Baucus to Introduce Front plan


Great Falls Tribune

Written by JOHN S. ADAMS

HELENA — U.S. Sen. Max Baucus, D-Mont., announced Friday that he will sponsor the Rocky Mountain Front Heritage Act in Congress.

The long-anticipated bill, which Baucus said he plans to introduce this session, would add 67,000 acres of new wilderness to the Bob Marshall Wilderness Complex. The measure also would designate another 208,000 acres as conservation management areas, which would limit road building but allow current motorized recreation and public access for hunting, biking, timber thinning and grazing.

The measure prioritizes noxious-weed eradication and prevention on the designated public lands, which supporters say will help protect adjacent private working lands.

"This is a made-in-Montana effort to maintain a way of life we love so much in our state," Baucus told about 40 supporters at Montana Outdoor Sports, a sporting goods store near Helena's downtown.

Supporters of the Rocky Mountain Front Heritage Act had long-hoped — and many anticipated — that Baucus would introduce the measure this session.

Baucus said he has worked for more than a decade to permanently withdraw from development sensitive lands along the Front. He wrote a provision, which that passed in 2006, that permanently bars oil and gas development along the Front. In January, he announced that he helped secure voluntary agreements from five energy companies to relinquish oil and gas leases on nearly 29,000 acres of the Front adjacent to Glacier National Park.

Baucus said anybody who currently has grazing leases in the designated areas will be able to continue to graze animals there.

"We want to maintain not just outfitting, but the tradition of ranching as a way of life," Baucus said.

Quoting famous Montana outdoorsman and artist Charlie Russell, Baucus said, "Guard, protect and cherish your land, for there is no afterlife for a place that started as heaven."

Baucus said Montana Fish, Wildlife & Parks officials estimate that there were 90,000 hunter days on the Front in 2010, and that sportsmen contributed $10 million annually from 2006 through 2010 during hunting season on the Front.

It's too soon to say how Baucus' bill will fare in the divided Congress.

It's been more than 28 years since Congress passed a wilderness bill specific to Montana.
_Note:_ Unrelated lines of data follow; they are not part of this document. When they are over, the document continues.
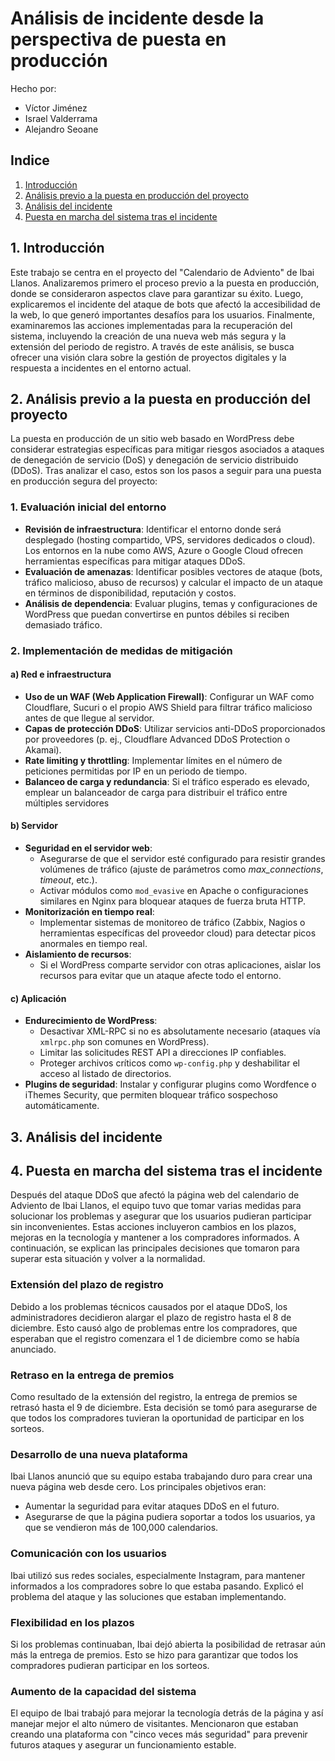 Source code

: # Análisis de incidente desde la perspectiva de puesta en producción

Hecho por:

- Víctor Jiménez
- Israel Valderrama
- Alejandro Seoane

## Indice

1. [Introducción](#1-introducción)
2. [Análisis previo a la puesta en producción del proyecto](#2-análisis-previo-a-la-puesta-en-producción-del-proyecto)
3. [Análisis del incidente](#3-análisis-del-incidente)
4. [Puesta en marcha del sistema tras el incidente](#4-puesta-en-marcha-del-sistema-tras-el-incidente)

## 1. Introducción

Este trabajo se centra en el proyecto del "Calendario de Adviento" de Ibai Llanos. Analizaremos primero el proceso previo a la puesta en producción, donde se consideraron aspectos clave para garantizar su éxito. Luego, explicaremos el incidente del ataque de bots que afectó la accesibilidad de la web, lo que generó importantes desafíos para los usuarios. Finalmente, examinaremos las acciones implementadas para la recuperación del sistema, incluyendo la creación de una nueva web más segura y la extensión del periodo de registro. A través de este análisis, se busca ofrecer una visión clara sobre la gestión de proyectos digitales y la respuesta a incidentes en el entorno actual.

## 2. Análisis previo a la puesta en producción del proyecto

La puesta en producción de un sitio web basado en WordPress debe considerar estrategias específicas para mitigar riesgos asociados a ataques de denegación de servicio (DoS) y denegación de servicio distribuido (DDoS). Tras analizar el caso, estos son los pasos a seguir para una puesta en producción segura del proyecto:

### 1. Evaluación inicial del entorno

- **Revisión de infraestructura**: Identificar el entorno donde será desplegado (hosting compartido, VPS, servidores dedicados o cloud). Los entornos en la nube como AWS, Azure o Google Cloud ofrecen herramientas específicas para mitigar ataques DDoS.
- **Evaluación de amenazas**: Identificar posibles vectores de ataque (bots, tráfico malicioso, abuso de recursos) y calcular el impacto de un ataque en términos de disponibilidad, reputación y costos.
- **Análisis de dependencia**: Evaluar plugins, temas y configuraciones de WordPress que puedan convertirse en puntos débiles si reciben demasiado tráfico.

### 2. Implementación de medidas de mitigación

#### a) Red e infraestructura

- **Uso de un WAF (Web Application Firewall)**: Configurar un WAF como Cloudflare, Sucuri o el propio AWS Shield para filtrar tráfico malicioso antes de que llegue al servidor.
- **Capas de protección DDoS**: Utilizar servicios anti-DDoS proporcionados por proveedores (p. ej., Cloudflare Advanced DDoS Protection o Akamai).
- **Rate limiting y throttling**: Implementar límites en el número de peticiones permitidas por IP en un periodo de tiempo.
- **Balanceo de carga y redundancia**: Si el tráfico esperado es elevado, emplear un balanceador de carga para distribuir el tráfico entre múltiples servidores

#### b) Servidor

- **Seguridad en el servidor web**:
  - Asegurarse de que el servidor esté configurado para resistir grandes volúmenes de tráfico (ajuste de parámetros como _max_connections_, _timeout_, etc.).
  - Activar módulos como `mod_evasive` en Apache o configuraciones similares en Nginx para bloquear ataques de fuerza bruta HTTP.
- **Monitorización en tiempo real**:
  - Implementar sistemas de monitoreo de tráfico (Zabbix, Nagios o herramientas específicas del proveedor cloud) para detectar picos anormales en tiempo real.
- **Aislamiento de recursos**:
  - Si el WordPress comparte servidor con otras aplicaciones, aislar los recursos para evitar que un ataque afecte todo el entorno.

#### c) Aplicación

- **Endurecimiento de WordPress**:
  - Desactivar XML-RPC si no es absolutamente necesario (ataques vía `xmlrpc.php` son comunes en WordPress).
  - Limitar las solicitudes REST API a direcciones IP confiables.
  - Proteger archivos críticos como `wp-config.php` y deshabilitar el acceso al listado de directorios.
- **Plugins de seguridad**: Instalar y configurar plugins como Wordfence o iThemes Security, que permiten bloquear tráfico sospechoso automáticamente.

## 3. Análisis del incidente

## 4. Puesta en marcha del sistema tras el incidente

Después del ataque DDoS que afectó la página web del calendario de Adviento de Ibai Llanos, el equipo tuvo que tomar varias medidas para solucionar los problemas y asegurar que los usuarios pudieran participar sin inconvenientes. Estas acciones incluyeron cambios en los plazos, mejoras en la tecnología y mantener a los compradores informados. A continuación, se explican las principales decisiones que tomaron para superar esta situación y volver a la normalidad.

### Extensión del plazo de registro

Debido a los problemas técnicos causados por el ataque DDoS, los administradores decidieron alargar el plazo de registro hasta el 8 de diciembre. Esto causó algo de problemas entre los compradores, que esperaban que el registro comenzara el 1 de diciembre como se había anunciado.

### Retraso en la entrega de premios

Como resultado de la extensión del registro, la entrega de premios se retrasó hasta el 9 de diciembre. Esta decisión se tomó para asegurarse de que todos los compradores tuvieran la oportunidad de participar en los sorteos.

### Desarrollo de una nueva plataforma

Ibai Llanos anunció que su equipo estaba trabajando duro para crear una nueva página web desde cero. Los principales objetivos eran:

- Aumentar la seguridad para evitar ataques DDoS en el futuro.
- Asegurarse de que la página pudiera soportar a todos los usuarios, ya que se vendieron más de 100,000 calendarios.

### Comunicación con los usuarios

Ibai utilizó sus redes sociales, especialmente Instagram, para mantener informados a los compradores sobre lo que estaba pasando. Explicó el problema del ataque y las soluciones que estaban implementando.

### Flexibilidad en los plazos

Si los problemas continuaban, Ibai dejó abierta la posibilidad de retrasar aún más la entrega de premios. Esto se hizo para garantizar que todos los compradores pudieran participar en los sorteos.

### Aumento de la capacidad del sistema

El equipo de Ibai trabajó para mejorar la tecnología detrás de la página y así manejar mejor el alto número de visitantes. Mencionaron que estaban creando una plataforma con "cinco veces más seguridad" para prevenir futuros ataques y asegurar un funcionamiento estable.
In 1988, Republican Conrad Burns was elected to the U.S. Senate after incumbent Democrat John Melcher succeeded at getting a Montana wilderness bill through Congress, only to have it vetoed by Republican President Ronald Reagan.

Sen. Jon Tester, D-Mont., who defeated Burns in 2006, has so far struggled to get his signature public lands bill, the Forest Jobs and Recreation Act, passed.

Tester's bill calls for logging on 70,000 acres of the Beaverhead-Deerlodge National Forest, and 30,000 acres of the Three Rivers District of the Kootenai National Forest over 15 years. The FJRA designates 369,501 acres for recreation areas, and 666,260 acres for wilderness, while releasing 11 wilderness study areas that have been managed as wilderness since the 1977 passage of former Montana Sen. Lee Metcalf's Wilderness Study Act.

The measure, which has so far stalled in committee, recently was included in the fiscal year 2012 Interior Appropriations Bill.

Baucus said he supports the approach Tester took in trying to pass the FJRA, but said that's not how he plans to get the Rocky Mountain Front Heritage Act through Congress.

"I want it to go straight through committee," Baucus said.

He said he expects that his measure will eventually be included in a larger public lands bill that includes other states.

Baucus said he recognizes that not everyone supports everything in the bill, but said there is very little opposition to the act.

"There are no conflicts of any significant degrees," he said. "And we have minimized conflicts as much as possible."

However, not all supporters of Rocky Mountain Front conservation back Baucus' approach.

Mike Garrity, executive director of the Alliance for the Wild Rockies, said the Rocky Mountain Front Heritage Act would actually result in fewer environmental protections for the region.

Garrity said the Northern Rockies Ecosystem Protection Act, which is expected to be re-introduced in Congress next week, would designate as wilderness all areas currently managed as wilderness under the roadless rule.

"(The heritage act) opens up the area to logging and road building. It protects just a miniscule amount of the area currently protected — under the roadless rule — as wilderness," Garrity said. "Ninety percent of the area covered by the (heritage act) (would be) opened up for building new roads and logging, which is currently prohibited under the roadless rule."

Baucus said some of the problems past wilderness bills have faced in Congress are a lack of local support and over-reaching goals.

"Past wilderness bills have been too ambitious, too big of a bite," Baucus said. "This is much smaller."